Things revealed themselves, people explained themselves, I grasped essential emotions – and the film continued rolling along for me alone, in an especially strange atmosphere. I saw an absolutely different film from everyone else in the theatre; I witnessed a film that, by chance, had been made for me and only me.

 

Kyrou realised that, in order for such adventures to unfold, spectators needed to be encouraged, even trained to fantasise, dream, project before a film … techniques trained, preferably, in a School of Surrealism! (And certainly not according to the laws of Hollywood, or the capitalist-algorithmic marketplace.) And so, Surrealist or not, we need to attend to this culture of technical training – which is the place where the special sensibilities of spectators are today moulded, shaped and formed.

 

Watching Kent Jones’ documentary Hitchcock/Truffaut (2015) – a screen-essay that aims, consciously and explicitly, to put filmmakers (such as David Fincher, Olivier Assayas, etc.) in direct contact and dialogue with their peers and their idols, i.e., their equals, thus cutting out all middle wo/men such as curators, programmers and historians – a certain refrain kept hitting my ear. It was transference of guilt as a plot and theme mechanism – doubtless a deeply Hitchcockian business. But Sir Alfred himself never expressed his interests in this precise way. Transference of guilt is an invention of critics! – notably of Éric Rohmer and Claude Chabrol in 1957, before they became filmmakers.

 

Critics, in this sense, are the vanguard of spectators. They take the film and they make it, remake it – and make it known to others.
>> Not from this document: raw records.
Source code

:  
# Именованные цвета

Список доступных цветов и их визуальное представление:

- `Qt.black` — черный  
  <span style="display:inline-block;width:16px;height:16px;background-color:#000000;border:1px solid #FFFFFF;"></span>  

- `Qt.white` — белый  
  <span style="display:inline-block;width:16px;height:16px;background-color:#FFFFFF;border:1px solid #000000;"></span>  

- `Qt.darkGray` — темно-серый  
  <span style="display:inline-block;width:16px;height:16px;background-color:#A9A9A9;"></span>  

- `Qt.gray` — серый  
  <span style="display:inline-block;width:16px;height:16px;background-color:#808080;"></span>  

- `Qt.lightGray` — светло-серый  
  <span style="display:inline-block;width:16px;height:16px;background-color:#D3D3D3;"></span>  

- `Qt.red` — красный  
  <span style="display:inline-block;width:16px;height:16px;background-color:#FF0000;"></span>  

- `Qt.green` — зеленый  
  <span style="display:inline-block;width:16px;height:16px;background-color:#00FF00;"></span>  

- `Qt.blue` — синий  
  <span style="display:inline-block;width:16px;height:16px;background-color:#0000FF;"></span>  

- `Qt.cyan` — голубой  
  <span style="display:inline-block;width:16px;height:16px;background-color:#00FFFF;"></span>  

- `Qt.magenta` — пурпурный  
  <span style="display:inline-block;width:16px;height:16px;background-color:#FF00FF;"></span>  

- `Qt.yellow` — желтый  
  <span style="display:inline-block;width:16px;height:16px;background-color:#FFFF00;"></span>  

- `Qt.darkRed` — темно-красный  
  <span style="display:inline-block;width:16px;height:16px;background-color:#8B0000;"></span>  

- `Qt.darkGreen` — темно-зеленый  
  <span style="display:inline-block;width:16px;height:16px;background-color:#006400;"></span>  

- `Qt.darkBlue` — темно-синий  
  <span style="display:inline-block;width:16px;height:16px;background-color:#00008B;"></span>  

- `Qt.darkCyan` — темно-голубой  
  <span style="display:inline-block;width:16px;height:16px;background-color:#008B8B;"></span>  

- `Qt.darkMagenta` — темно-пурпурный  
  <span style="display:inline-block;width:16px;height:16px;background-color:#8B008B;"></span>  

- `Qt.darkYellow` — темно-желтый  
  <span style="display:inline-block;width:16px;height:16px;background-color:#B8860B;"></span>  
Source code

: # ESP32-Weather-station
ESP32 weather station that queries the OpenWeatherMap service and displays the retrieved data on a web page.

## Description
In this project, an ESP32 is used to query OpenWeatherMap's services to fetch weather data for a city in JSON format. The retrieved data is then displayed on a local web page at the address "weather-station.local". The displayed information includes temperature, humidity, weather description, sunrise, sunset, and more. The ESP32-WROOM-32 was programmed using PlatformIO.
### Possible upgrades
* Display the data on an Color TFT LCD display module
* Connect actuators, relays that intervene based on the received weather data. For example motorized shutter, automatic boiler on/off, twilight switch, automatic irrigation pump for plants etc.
They create a culture in which receptive spectators are primed before viewing a movie – and are filled with a certain spirit and sensibility when they re-watch, program, write or teach about that movie themselves. Some of these spectators, naturally, will become filmmakers too.

 

In the Rotterdam Film Festival of 2015 I saw a beautiful film about the Portuguese critic-programmer João Bénard da Costa: Manuel Mozos’ Others Will Love the Things I Loved. What a title! Is there any finer formula for the process of transmission – of sweet education – that cinephilia, at its best, promises? There is a superb webpage devoted to many different language translations of a single, short text by Bénard da Costa on Johnny Guitar. Luís Mendonça introduces it in a memorable, striking way.

 

I will start by stating a disagreement of mine. Bénard da Costa says the movie was directed by Nicholas Ray, when he was 42. I disagree: even in the distant year of 1954, Johnny Guitar belonged to Bénard, when he was 19. For all those who witnessed, whether directly or indirectly, his love for each image, each setting, each corner, each line of dialogue, each look, each pistol, each explosion of colour and emotion, each chord of Johnny Guitar, there can be no doubt – even if we risk contradicting the father of our cinephilia – that Nicholas Ray directed the film but João Bénard da Costa directed it in our memory and in our hearts.